Report every line in the records below that holds the word "user".
-- Records to use follows --
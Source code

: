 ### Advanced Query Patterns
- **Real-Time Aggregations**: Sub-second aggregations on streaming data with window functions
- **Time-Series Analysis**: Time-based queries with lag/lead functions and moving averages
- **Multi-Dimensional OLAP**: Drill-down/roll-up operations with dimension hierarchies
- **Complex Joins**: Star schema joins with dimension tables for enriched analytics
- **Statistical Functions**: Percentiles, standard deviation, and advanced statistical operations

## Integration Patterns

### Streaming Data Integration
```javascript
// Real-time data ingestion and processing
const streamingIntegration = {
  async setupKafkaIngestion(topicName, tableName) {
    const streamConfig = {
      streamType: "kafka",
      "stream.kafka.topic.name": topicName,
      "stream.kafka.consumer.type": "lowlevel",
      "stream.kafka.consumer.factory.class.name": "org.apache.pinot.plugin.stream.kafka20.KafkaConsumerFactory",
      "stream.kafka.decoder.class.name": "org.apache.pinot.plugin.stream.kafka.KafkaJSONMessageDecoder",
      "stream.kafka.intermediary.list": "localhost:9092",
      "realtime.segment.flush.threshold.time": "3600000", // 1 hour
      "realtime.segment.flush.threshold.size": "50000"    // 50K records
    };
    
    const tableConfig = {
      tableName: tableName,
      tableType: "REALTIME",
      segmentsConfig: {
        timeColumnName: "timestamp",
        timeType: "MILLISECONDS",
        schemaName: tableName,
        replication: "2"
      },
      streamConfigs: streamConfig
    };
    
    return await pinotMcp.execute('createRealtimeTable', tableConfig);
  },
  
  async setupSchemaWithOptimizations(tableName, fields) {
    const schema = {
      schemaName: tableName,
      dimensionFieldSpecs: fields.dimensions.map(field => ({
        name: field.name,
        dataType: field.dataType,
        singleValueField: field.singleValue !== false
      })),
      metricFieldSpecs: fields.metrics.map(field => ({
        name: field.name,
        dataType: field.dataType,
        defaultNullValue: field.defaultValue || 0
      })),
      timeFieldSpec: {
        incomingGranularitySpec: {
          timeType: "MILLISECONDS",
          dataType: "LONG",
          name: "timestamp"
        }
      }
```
-- Records to use concluded --
-- Records to use follows --
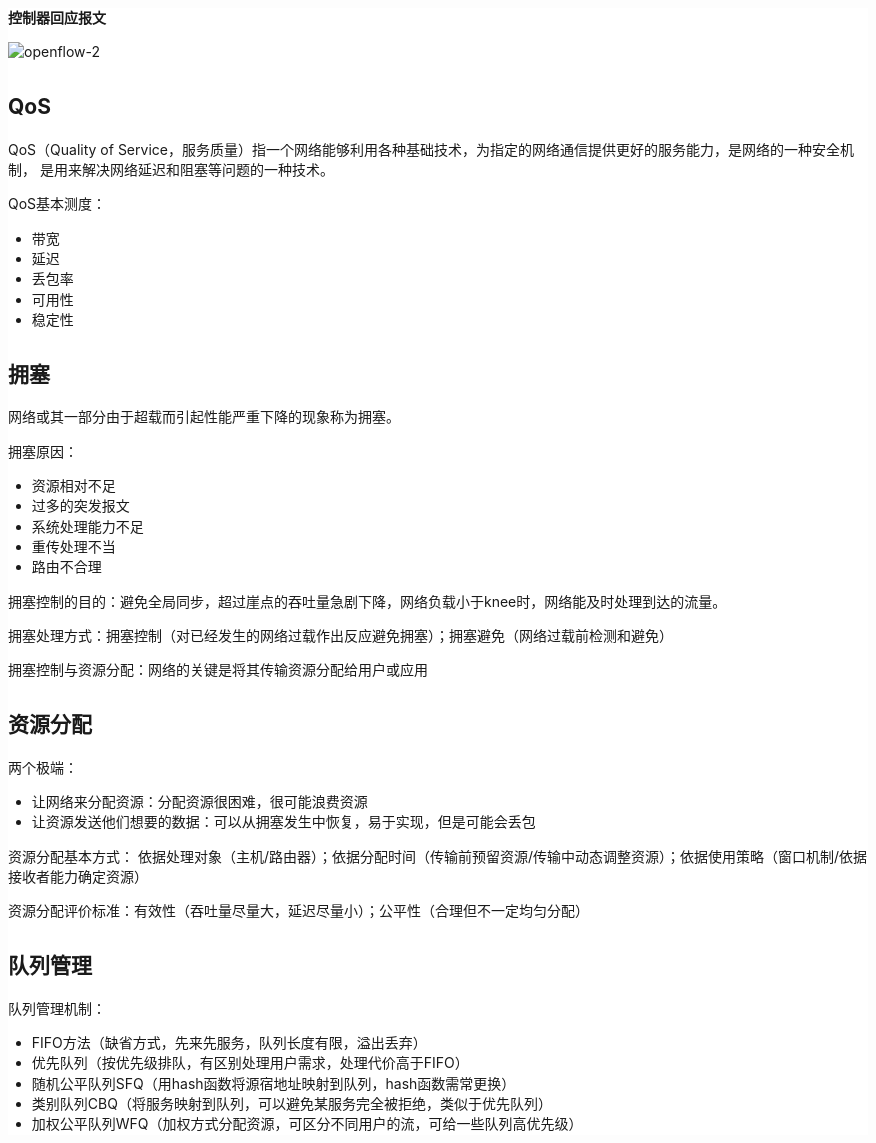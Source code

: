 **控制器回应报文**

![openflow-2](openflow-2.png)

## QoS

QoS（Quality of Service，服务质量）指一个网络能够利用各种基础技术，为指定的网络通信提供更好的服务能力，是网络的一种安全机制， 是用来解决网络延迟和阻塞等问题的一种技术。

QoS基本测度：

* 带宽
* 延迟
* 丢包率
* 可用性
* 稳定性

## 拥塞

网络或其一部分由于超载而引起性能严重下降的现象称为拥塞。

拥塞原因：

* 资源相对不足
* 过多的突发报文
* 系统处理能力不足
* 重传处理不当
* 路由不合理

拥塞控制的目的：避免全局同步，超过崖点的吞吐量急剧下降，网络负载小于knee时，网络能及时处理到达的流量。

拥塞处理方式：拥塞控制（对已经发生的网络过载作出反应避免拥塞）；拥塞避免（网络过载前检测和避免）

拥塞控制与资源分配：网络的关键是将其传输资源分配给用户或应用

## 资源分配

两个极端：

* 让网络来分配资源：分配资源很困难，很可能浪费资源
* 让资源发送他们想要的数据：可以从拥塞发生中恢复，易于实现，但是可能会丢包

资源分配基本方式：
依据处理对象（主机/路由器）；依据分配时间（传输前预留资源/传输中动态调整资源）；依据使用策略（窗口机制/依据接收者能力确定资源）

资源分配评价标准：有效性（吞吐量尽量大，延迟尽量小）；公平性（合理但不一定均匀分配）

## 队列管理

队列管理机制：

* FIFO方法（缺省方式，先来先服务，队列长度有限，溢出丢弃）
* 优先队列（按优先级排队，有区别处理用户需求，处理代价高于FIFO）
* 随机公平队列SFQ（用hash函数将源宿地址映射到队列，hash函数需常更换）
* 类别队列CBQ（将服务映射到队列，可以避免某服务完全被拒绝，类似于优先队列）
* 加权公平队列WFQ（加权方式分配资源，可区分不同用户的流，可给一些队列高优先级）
-- Records to use concluded --
-- Records to use follows --
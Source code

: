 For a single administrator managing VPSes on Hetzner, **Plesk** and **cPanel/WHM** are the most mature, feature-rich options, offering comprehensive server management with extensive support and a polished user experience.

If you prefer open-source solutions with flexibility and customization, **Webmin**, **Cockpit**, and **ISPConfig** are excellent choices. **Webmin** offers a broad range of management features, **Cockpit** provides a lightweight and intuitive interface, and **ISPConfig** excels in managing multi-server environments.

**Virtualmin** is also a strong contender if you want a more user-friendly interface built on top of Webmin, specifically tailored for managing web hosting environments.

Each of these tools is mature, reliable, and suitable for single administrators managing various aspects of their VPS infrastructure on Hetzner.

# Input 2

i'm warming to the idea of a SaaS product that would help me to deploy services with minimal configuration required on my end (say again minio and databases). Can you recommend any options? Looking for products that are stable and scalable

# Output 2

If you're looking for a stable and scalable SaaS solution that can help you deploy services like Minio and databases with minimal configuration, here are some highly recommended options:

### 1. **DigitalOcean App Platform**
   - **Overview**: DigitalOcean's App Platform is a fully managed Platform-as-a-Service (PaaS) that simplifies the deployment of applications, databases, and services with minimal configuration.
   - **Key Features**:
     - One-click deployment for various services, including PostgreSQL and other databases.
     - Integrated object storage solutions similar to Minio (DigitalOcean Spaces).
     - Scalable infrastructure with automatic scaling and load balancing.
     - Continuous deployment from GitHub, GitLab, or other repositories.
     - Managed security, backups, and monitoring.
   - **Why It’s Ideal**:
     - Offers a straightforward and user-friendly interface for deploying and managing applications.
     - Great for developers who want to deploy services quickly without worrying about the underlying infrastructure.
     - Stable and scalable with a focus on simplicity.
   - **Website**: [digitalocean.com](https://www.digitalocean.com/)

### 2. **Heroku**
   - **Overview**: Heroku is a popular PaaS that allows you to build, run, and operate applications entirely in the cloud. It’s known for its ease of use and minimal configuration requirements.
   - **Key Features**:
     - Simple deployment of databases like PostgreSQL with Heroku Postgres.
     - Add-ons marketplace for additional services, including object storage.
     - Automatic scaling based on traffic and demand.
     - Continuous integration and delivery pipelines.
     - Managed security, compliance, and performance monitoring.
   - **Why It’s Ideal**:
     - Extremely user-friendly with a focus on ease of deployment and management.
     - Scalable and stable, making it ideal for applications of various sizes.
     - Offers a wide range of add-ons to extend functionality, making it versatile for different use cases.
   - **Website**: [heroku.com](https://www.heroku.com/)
-- Records to use concluded --
-- Response box --
: For a single administrator managing VPSes on Hetzner, **Plesk** and **cPanel/WHM** are the most mature, feature-rich options, offering comprehensive server management with extensive support and a polished user experience.
**Virtualmin** is also a strong contender if you want a more user-friendly interface built on top of Webmin, specifically tailored for managing web hosting environments.
     - Offers a straightforward and user-friendly interface for deploying and managing applications.
     - Extremely user-friendly with a focus on ease of deployment and management.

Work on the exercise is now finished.